Provided material Start Marker

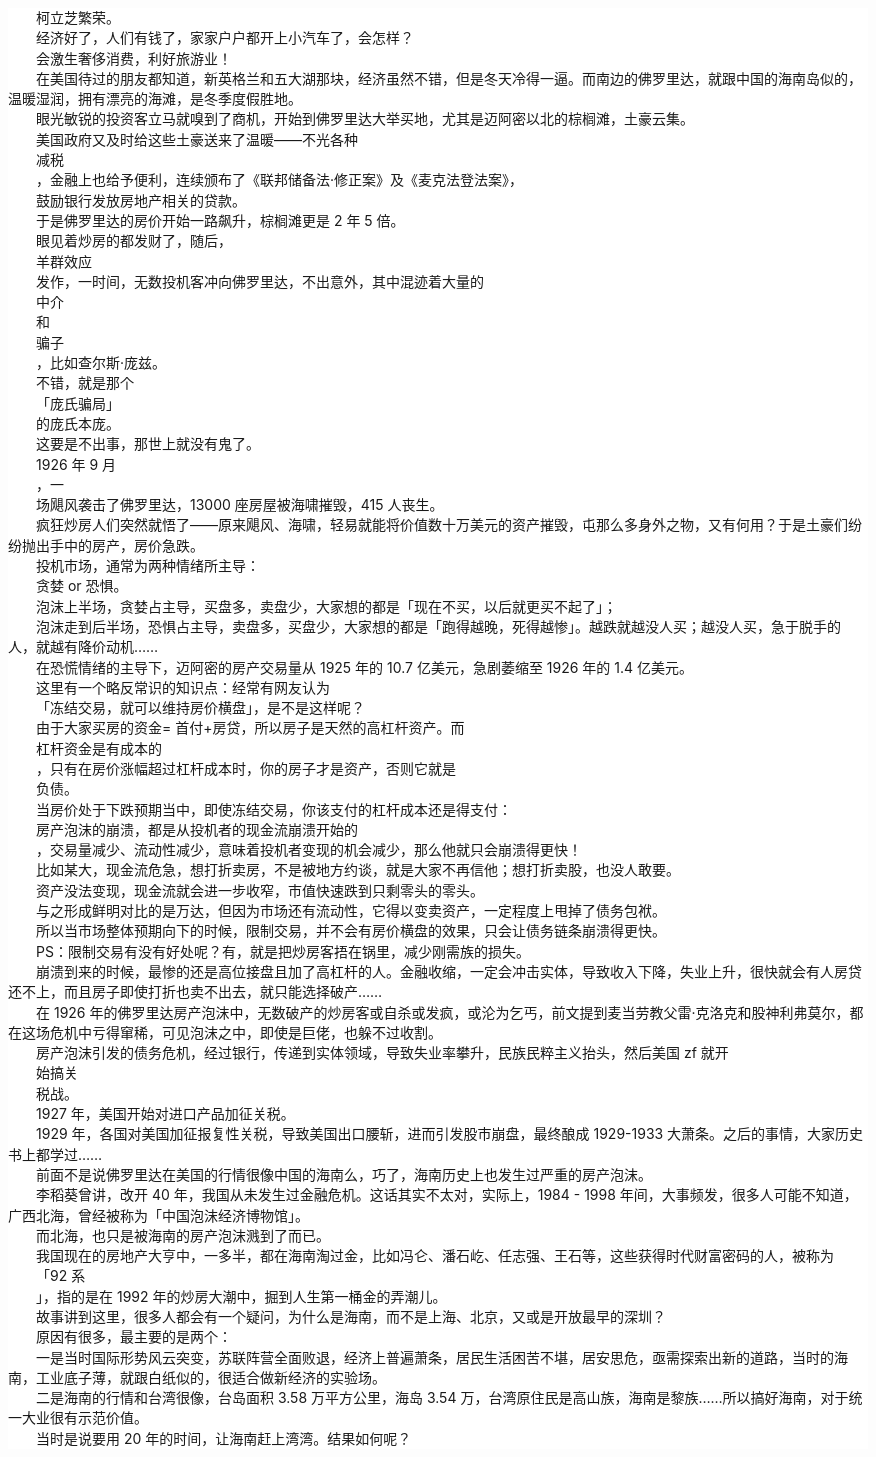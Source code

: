&emsp;&emsp;柯立芝繁荣。  
&emsp;&emsp;经济好了，人们有钱了，家家户户都开上小汽车了，会怎样？  
&emsp;&emsp;会激生奢侈消费，利好旅游业！  
&emsp;&emsp;在美国待过的朋友都知道，新英格兰和五大湖那块，经济虽然不错，但是冬天冷得一逼。而南边的佛罗里达，就跟中国的海南岛似的，温暖湿润，拥有漂亮的海滩，是冬季度假胜地。  
&emsp;&emsp;眼光敏锐的投资客立马就嗅到了商机，开始到佛罗里达大举买地，尤其是迈阿密以北的棕榈滩，土豪云集。  
&emsp;&emsp;美国政府又及时给这些土豪送来了温暖——不光各种  
&emsp;&emsp;减税  
&emsp;&emsp;，金融上也给予便利，连续颁布了《联邦储备法·修正案》及《麦克法登法案》，  
&emsp;&emsp;鼓励银行发放房地产相关的贷款。  
&emsp;&emsp;于是佛罗里达的房价开始一路飙升，棕榈滩更是 2 年 5 倍。  
&emsp;&emsp;眼见着炒房的都发财了，随后，  
&emsp;&emsp;羊群效应  
&emsp;&emsp;发作，一时间，无数投机客冲向佛罗里达，不出意外，其中混迹着大量的  
&emsp;&emsp;中介  
&emsp;&emsp;和  
&emsp;&emsp;骗子  
&emsp;&emsp;，比如查尔斯·庞兹。  
&emsp;&emsp;不错，就是那个  
&emsp;&emsp;「庞氏骗局」  
&emsp;&emsp;的庞氏本庞。  
&emsp;&emsp;这要是不出事，那世上就没有鬼了。  
&emsp;&emsp;1926 年 9 月  
&emsp;&emsp;，一  
&emsp;&emsp;场飓风袭击了佛罗里达，13000 座房屋被海啸摧毁，415 人丧生。  
&emsp;&emsp;疯狂炒房人们突然就悟了——原来飓风、海啸，轻易就能将价值数十万美元的资产摧毁，屯那么多身外之物，又有何用？于是土豪们纷纷抛出手中的房产，房价急跌。  
&emsp;&emsp;投机市场，通常为两种情绪所主导：  
&emsp;&emsp;贪婪 or 恐惧。  
&emsp;&emsp;泡沫上半场，贪婪占主导，买盘多，卖盘少，大家想的都是「现在不买，以后就更买不起了」；  
&emsp;&emsp;泡沫走到后半场，恐惧占主导，卖盘多，买盘少，大家想的都是「跑得越晚，死得越惨」。越跌就越没人买；越没人买，急于脱手的人，就越有降价动机……  
&emsp;&emsp;在恐慌情绪的主导下，迈阿密的房产交易量从 1925 年的 10.7 亿美元，急剧萎缩至 1926 年的 1.4 亿美元。  
&emsp;&emsp;这里有一个略反常识的知识点：经常有网友认为  
&emsp;&emsp;「冻结交易，就可以维持房价横盘」，是不是这样呢？  
&emsp;&emsp;由于大家买房的资金= 首付+房贷，所以房子是天然的高杠杆资产。而  
&emsp;&emsp;杠杆资金是有成本的  
&emsp;&emsp;，只有在房价涨幅超过杠杆成本时，你的房子才是资产，否则它就是  
&emsp;&emsp;负债。  
&emsp;&emsp;当房价处于下跌预期当中，即使冻结交易，你该支付的杠杆成本还是得支付：  
&emsp;&emsp;房产泡沫的崩溃，都是从投机者的现金流崩溃开始的  
&emsp;&emsp;，交易量减少、流动性减少，意味着投机者变现的机会减少，那么他就只会崩溃得更快！  
&emsp;&emsp;比如某大，现金流危急，想打折卖房，不是被地方约谈，就是大家不再信他；想打折卖股，也没人敢要。  
&emsp;&emsp;资产没法变现，现金流就会进一步收窄，市值快速跌到只剩零头的零头。  
&emsp;&emsp;与之形成鲜明对比的是万达，但因为市场还有流动性，它得以变卖资产，一定程度上甩掉了债务包袱。  
&emsp;&emsp;所以当市场整体预期向下的时候，限制交易，并不会有房价横盘的效果，只会让债务链条崩溃得更快。  
&emsp;&emsp;PS：限制交易有没有好处呢？有，就是把炒房客捂在锅里，减少刚需族的损失。  
&emsp;&emsp;崩溃到来的时候，最惨的还是高位接盘且加了高杠杆的人。金融收缩，一定会冲击实体，导致收入下降，失业上升，很快就会有人房贷还不上，而且房子即使打折也卖不出去，就只能选择破产……  
&emsp;&emsp;在 1926 年的佛罗里达房产泡沫中，无数破产的炒房客或自杀或发疯，或沦为乞丐，前文提到麦当劳教父雷·克洛克和股神利弗莫尔，都在这场危机中亏得窜稀，可见泡沫之中，即使是巨佬，也躲不过收割。  
&emsp;&emsp;房产泡沫引发的债务危机，经过银行，传递到实体领域，导致失业率攀升，民族民粹主义抬头，然后美国 zf 就开  
&emsp;&emsp;始搞关  
&emsp;&emsp;税战。  
&emsp;&emsp;1927 年，美国开始对进口产品加征关税。  
&emsp;&emsp;1929 年，各国对美国加征报复性关税，导致美国出口腰斩，进而引发股市崩盘，最终酿成 1929-1933 大萧条。之后的事情，大家历史书上都学过……  
&emsp;&emsp;前面不是说佛罗里达在美国的行情很像中国的海南么，巧了，海南历史上也发生过严重的房产泡沫。  
&emsp;&emsp;李稻葵曾讲，改开 40 年，我国从未发生过金融危机。这话其实不太对，实际上，1984 - 1998 年间，大事频发，很多人可能不知道，广西北海，曾经被称为「中国泡沫经济博物馆」。  
&emsp;&emsp;而北海，也只是被海南的房产泡沫溅到了而已。  
&emsp;&emsp;我国现在的房地产大亨中，一多半，都在海南淘过金，比如冯仑、潘石屹、任志强、王石等，这些获得时代财富密码的人，被称为  
&emsp;&emsp;「92 系  
&emsp;&emsp;」，指的是在 1992 年的炒房大潮中，掘到人生第一桶金的弄潮儿。  
&emsp;&emsp;故事讲到这里，很多人都会有一个疑问，为什么是海南，而不是上海、北京，又或是开放最早的深圳？  
&emsp;&emsp;原因有很多，最主要的是两个：  
&emsp;&emsp;一是当时国际形势风云突变，苏联阵营全面败退，经济上普遍萧条，居民生活困苦不堪，居安思危，亟需探索出新的道路，当时的海南，工业底子薄，就跟白纸似的，很适合做新经济的实验场。  
&emsp;&emsp;二是海南的行情和台湾很像，台岛面积 3.58 万平方公里，海岛 3.54 万，台湾原住民是高山族，海南是黎族……所以搞好海南，对于统一大业很有示范价值。  
&emsp;&emsp;当时是说要用 20 年的时间，让海南赶上湾湾。结果如何呢？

Provided material End Marker

## Problem description
Determine how many lines in the records include the string "大家想的都是". Only that number should be given.

## Finished task
2